As the CFL draft approaches, the best way to get a sense of what any given team might do is to assess their current Canadian talent. With that in mind, in the days leading up to the May 3 talent grab, we’re doing a deep dive on the state of each squad’s Canuck components that examine their starters, backups, special teams depth while also taking a look at what they need.
Up next: the Montreal Alouettes.
Where they’ll likely play their seven Canadian starters:
Offensive line (3): Centre Luc Brodeur-Jourdain, guards Kristen Matte and Phil Blake.
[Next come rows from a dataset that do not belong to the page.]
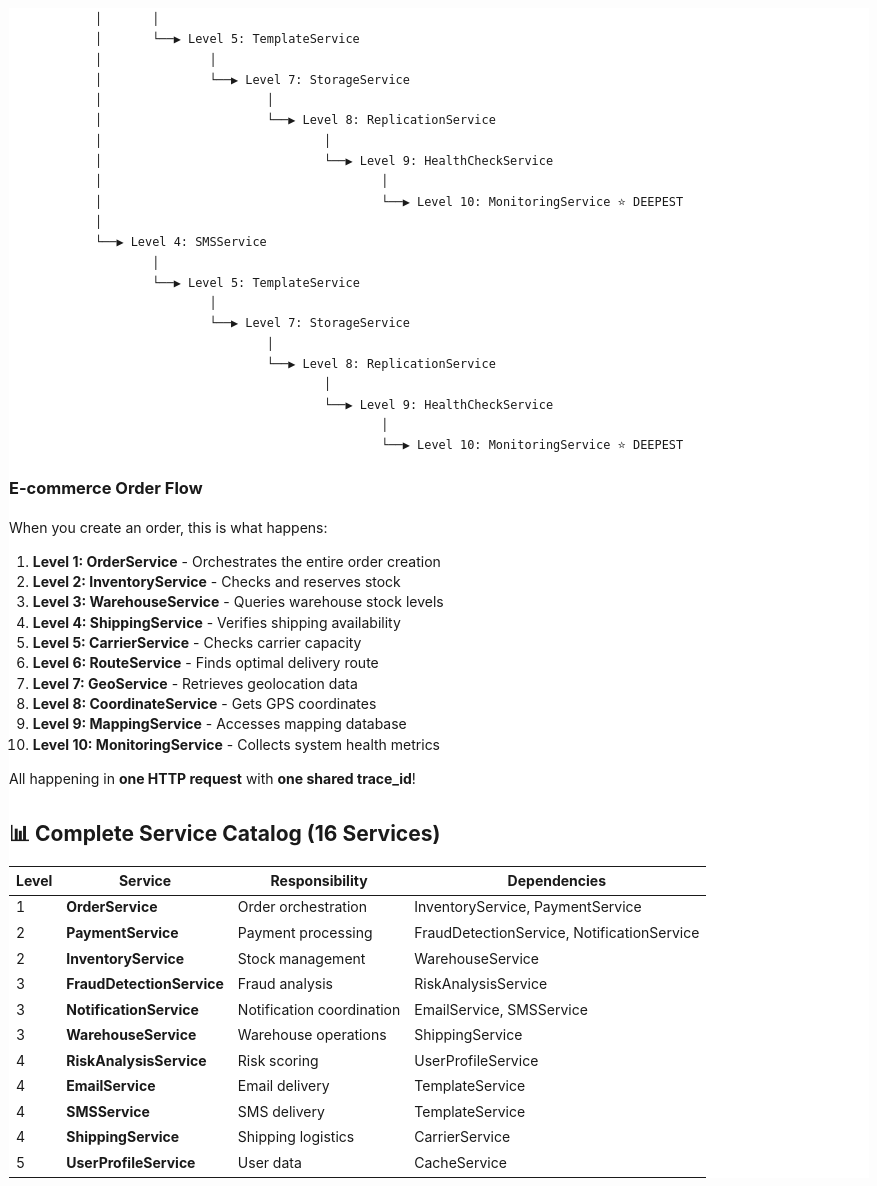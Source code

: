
 ```
            │       │
            │       └──▶ Level 5: TemplateService
            │               │
            │               └──▶ Level 7: StorageService
            │                       │
            │                       └──▶ Level 8: ReplicationService
            │                               │
            │                               └──▶ Level 9: HealthCheckService
            │                                       │
            │                                       └──▶ Level 10: MonitoringService ⭐ DEEPEST
            │
            └──▶ Level 4: SMSService
                    │
                    └──▶ Level 5: TemplateService
                            │
                            └──▶ Level 7: StorageService
                                    │
                                    └──▶ Level 8: ReplicationService
                                            │
                                            └──▶ Level 9: HealthCheckService
                                                    │
                                                    └──▶ Level 10: MonitoringService ⭐ DEEPEST
```

### E-commerce Order Flow

When you create an order, this is what happens:

1. **Level 1: OrderService** - Orchestrates the entire order creation
2. **Level 2: InventoryService** - Checks and reserves stock
3. **Level 3: WarehouseService** - Queries warehouse stock levels
4. **Level 4: ShippingService** - Verifies shipping availability
5. **Level 5: CarrierService** - Checks carrier capacity
6. **Level 6: RouteService** - Finds optimal delivery route
7. **Level 7: GeoService** - Retrieves geolocation data
8. **Level 8: CoordinateService** - Gets GPS coordinates
9. **Level 9: MappingService** - Accesses mapping database
10. **Level 10: MonitoringService** - Collects system health metrics

All happening in **one HTTP request** with **one shared trace_id**!

## 📊 Complete Service Catalog (16 Services)

| Level | Service | Responsibility | Dependencies |
|-------|---------|----------------|--------------|
| 1 | **OrderService** | Order orchestration | InventoryService, PaymentService |
| 2 | **PaymentService** | Payment processing | FraudDetectionService, NotificationService |
| 2 | **InventoryService** | Stock management | WarehouseService |
| 3 | **FraudDetectionService** | Fraud analysis | RiskAnalysisService |
| 3 | **NotificationService** | Notification coordination | EmailService, SMSService |
| 3 | **WarehouseService** | Warehouse operations | ShippingService |
| 4 | **RiskAnalysisService** | Risk scoring | UserProfileService |
| 4 | **EmailService** | Email delivery | TemplateService |
| 4 | **SMSService** | SMS delivery | TemplateService |
| 4 | **ShippingService** | Shipping logistics | CarrierService |
| 5 | **UserProfileService** | User data | CacheService |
Linebacker (1): Henoc Muamba
Defensive end (1) Jamaal Westerman
Safety (1): Chris Ackie
Corner (1) Tevaugn Campbell
Backups and other possible starters: offensive linemen Phillipe Gagnon and Sean Jamieson, receiver George Johnson, defensive tackle Jabar Westerman, linebacker Nicolas Boulay, running back Shaq Murray-Lawrence and fullback Patrick Lavoie.
Analysis: Montreal’s seven starters are a decent group after the addition of free agents Muamba and Westerman (at a significant cost) and a veteran group of offensive lineman. Brodeur-Jourdain’s age (35) and injury history are a concern but Gagnon (19 starts in two seasons) and Jamieson (three starts as a rookie) provide some decent depth. Ackie (six career starts in three seasons) and Campbell (14 career starts in two seasons) are young players with plenty of upside.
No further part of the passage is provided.